Retype the data below without altering anything.
[Provided data Boundary: Start]
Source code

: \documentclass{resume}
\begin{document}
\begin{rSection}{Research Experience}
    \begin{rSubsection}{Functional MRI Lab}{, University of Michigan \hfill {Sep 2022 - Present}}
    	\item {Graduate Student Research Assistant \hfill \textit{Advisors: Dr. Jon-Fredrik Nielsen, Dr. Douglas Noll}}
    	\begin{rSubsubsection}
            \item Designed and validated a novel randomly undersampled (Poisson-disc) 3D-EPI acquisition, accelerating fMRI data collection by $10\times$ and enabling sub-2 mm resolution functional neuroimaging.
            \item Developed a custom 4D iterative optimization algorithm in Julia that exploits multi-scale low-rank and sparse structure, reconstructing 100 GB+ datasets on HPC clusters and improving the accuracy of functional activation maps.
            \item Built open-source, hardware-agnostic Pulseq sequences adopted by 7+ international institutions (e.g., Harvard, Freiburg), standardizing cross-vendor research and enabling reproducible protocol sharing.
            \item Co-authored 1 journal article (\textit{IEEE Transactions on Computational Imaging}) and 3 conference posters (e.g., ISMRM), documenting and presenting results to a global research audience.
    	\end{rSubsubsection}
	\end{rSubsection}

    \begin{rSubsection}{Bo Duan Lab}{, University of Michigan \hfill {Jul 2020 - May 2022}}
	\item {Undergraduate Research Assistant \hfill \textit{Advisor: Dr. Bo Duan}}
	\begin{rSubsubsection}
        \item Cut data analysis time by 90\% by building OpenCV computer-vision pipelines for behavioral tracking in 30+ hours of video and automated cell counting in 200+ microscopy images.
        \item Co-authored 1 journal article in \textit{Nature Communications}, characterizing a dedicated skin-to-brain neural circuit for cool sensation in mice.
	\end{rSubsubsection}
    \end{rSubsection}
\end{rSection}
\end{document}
[Provided data Boundary: End]
Response to the task
Source code

: \documentclass{resume}
\begin{document}
\begin{rSection}{Research Experience}
    \begin{rSubsection}{Functional MRI Lab}{, University of Michigan \hfill {Sep 2022 - Present}}
    	\item {Graduate Student Research Assistant \hfill \textit{Advisors: Dr. Jon-Fredrik Nielsen, Dr. Douglas Noll}}
    	\begin{rSubsubsection}
            \item Designed and validated a novel randomly undersampled (Poisson-disc) 3D-EPI acquisition, accelerating fMRI data collection by $10\times$ and enabling sub-2 mm resolution functional neuroimaging.
            \item Developed a custom 4D iterative optimization algorithm in Julia that exploits multi-scale low-rank and sparse structure, reconstructing 100 GB+ datasets on HPC clusters and improving the accuracy of functional activation maps.
            \item Built open-source, hardware-agnostic Pulseq sequences adopted by 7+ international institutions (e.g., Harvard, Freiburg), standardizing cross-vendor research and enabling reproducible protocol sharing.
            \item Co-authored 1 journal article (\textit{IEEE Transactions on Computational Imaging}) and 3 conference posters (e.g., ISMRM), documenting and presenting results to a global research audience.
    	\end{rSubsubsection}
	\end{rSubsection}

    \begin{rSubsection}{Bo Duan Lab}{, University of Michigan \hfill {Jul 2020 - May 2022}}
	\item {Undergraduate Research Assistant \hfill \textit{Advisor: Dr. Bo Duan}}
	\begin{rSubsubsection}
        \item Cut data analysis time by 90\% by building OpenCV computer-vision pipelines for behavioral tracking in 30+ hours of video and automated cell counting in 200+ microscopy images.
        \item Co-authored 1 journal article in \textit{Nature Communications}, characterizing a dedicated skin-to-brain neural circuit for cool sensation in mice.
	\end{rSubsubsection}
    \end{rSubsection}
\end{rSection}
\end{document}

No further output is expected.